Call yourself a doctor? You’ve been too long in the minds of soldiers,
he thought. ‘Did he take the tonic?’
Bert shook his head. ‘When I turned up on the Saturday he was gone. I left a note for him. I come by every so often, see if there is a light on. And there was. And the note was gone. But I didn’t recognize that car, so I was worried they’d come back again.’
‘Who?’
‘The men he said who were badgering him to come and help with the war.’
‘Do you know who they were?’ Watson asked.
‘Oh, yes.’
The sun was slipping away now, the sky darkening to a soft mauve. A brace of bats began their erratic, jerky choreography as they chased down their evening meal.
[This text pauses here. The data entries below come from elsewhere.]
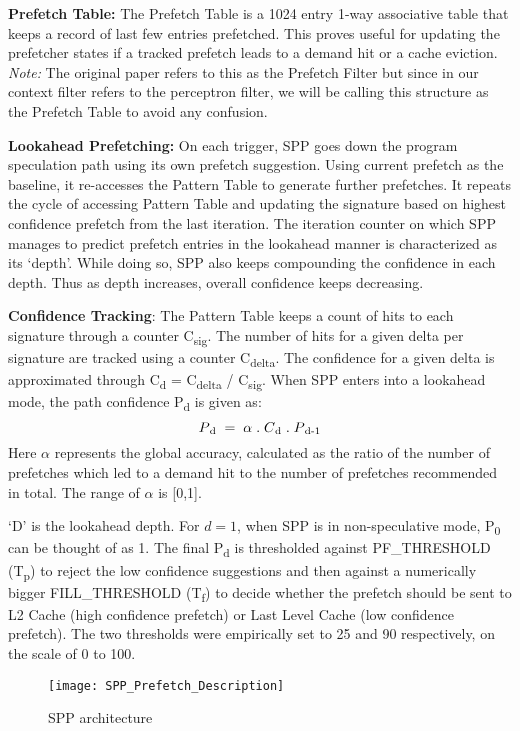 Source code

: \textbf{Prefetch Table:} The Prefetch Table is a 1024 entry 1-way associative table that
keeps a record of last few entries prefetched.  This proves useful for
updating the prefetcher states if a tracked prefetch leads to a demand hit or
a cache eviction. \textit{Note:} The original paper refers to this as the Prefetch Filter 
but since in our context filter refers to the perceptron filter, we will be calling 
this structure as the Prefetch Table to avoid any confusion.

\textbf{Lookahead Prefetching:} On each trigger, SPP goes down
the program speculation path using its own prefetch suggestion.
Using current prefetch as the baseline, it re-accesses the Pattern Table to generate further
prefetches. It repeats the cycle of accessing Pattern Table and
updating the signature based on highest confidence prefetch from the
last iteration.  The iteration counter on which SPP manages to
predict prefetch entries in the lookahead manner is characterized as
its `depth'.  While doing so, SPP also keeps compounding the
confidence in each depth.  Thus as depth increases, overall confidence
keeps decreasing.  

\textbf{Confidence Tracking}: The Pattern Table keeps a count of hits to each
signature through a counter C\textsubscript{sig}.  The number of hits
for a given delta per signature are tracked using a counter
C\textsubscript{delta}.  The confidence for a given delta is
approximated through C\textsubscript{d} = C\textsubscript{delta} /
C\textsubscript{sig}.  When SPP enters into a lookahead mode, the path
confidence P\textsubscript{d} is given as:
$$P\textsubscript{d} \;=\; \alpha  \;.\;  C\textsubscript{d}  \;.\;  P\textsubscript{d-1}$$ 
Here $\alpha$ represents the global accuracy, calculated as the ratio of 
the number of prefetches which led to a demand hit to the number of 
prefetches recommended in total. The range of $\alpha$ is [0,1].

`D' is the lookahead depth. For $d = 1$, when SPP is in
non-speculative mode, P\textsubscript{0} can be thought of as 1. 
The final P\textsubscript{d} is thresholded against PF\_THRESHOLD 
(T\textsubscript{p}) to reject the low confidence suggestions and 
then against a numerically bigger FILL\_THRESHOLD (T\textsubscript{f}) to 
decide whether the prefetch should be sent to L2 Cache 
(high confidence prefetch) or Last Level Cache (low confidence prefetch).
The two thresholds were empirically set to 25 and 90 respectively, 
on the scale of 0 to 100.  

\begin{figure}
  \begin{center}
  \texttt{[image: SPP\_Prefetch\_Description]}
    \label{fig:spp_strcture}
  \caption{SPP architecture}
  \end{center}
\end{figure}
‘Who were they, m’boy?’ Coyle asked.
Bert looked at Watson when he answered. ‘They were from Mr Churchill, so Mr Holmes said.’
‘But you have no idea what it was about? Why the men should come?’
‘No. But Mr Holmes did say one thing that was odd.’
‘What was that, Bert?’ asked Watson.
‘He said’ – Bert cleared his throat and did such a fine impression that, despite the seriousness of the situation, Watson smiled – ‘“I once said to my old friend Dr Watson that I thought there was an east wind coming, Bert. But I was wrong. It has shifted. It is now a wind from the west. And if what men are perfecting in their satanic woods but a hundred miles from here should come to fruition, young Bert, the world will never be at ease again. And I for one will be pleased to know I shall not live to see such days.”’
They lodged that night at a small inn, just north of Lewes. Watson had impressed on Bert the need for absolute silence on the subject of their visit and the disappearance of Mr Sherlock Holmes. The lad swore he had shared the event with nobody else, had only broken confidence because it was him, Dr Watson, Holmes’s trusted companion.
Watson had left him with money to get the window repaired, and contact details should he need help. Bert was still some way from conscription age, but should the war go on, Watson didn’t want the young man disappearing into the ranks of the cannon fodder he had witnessed being thrown away in the filth of no man’s land.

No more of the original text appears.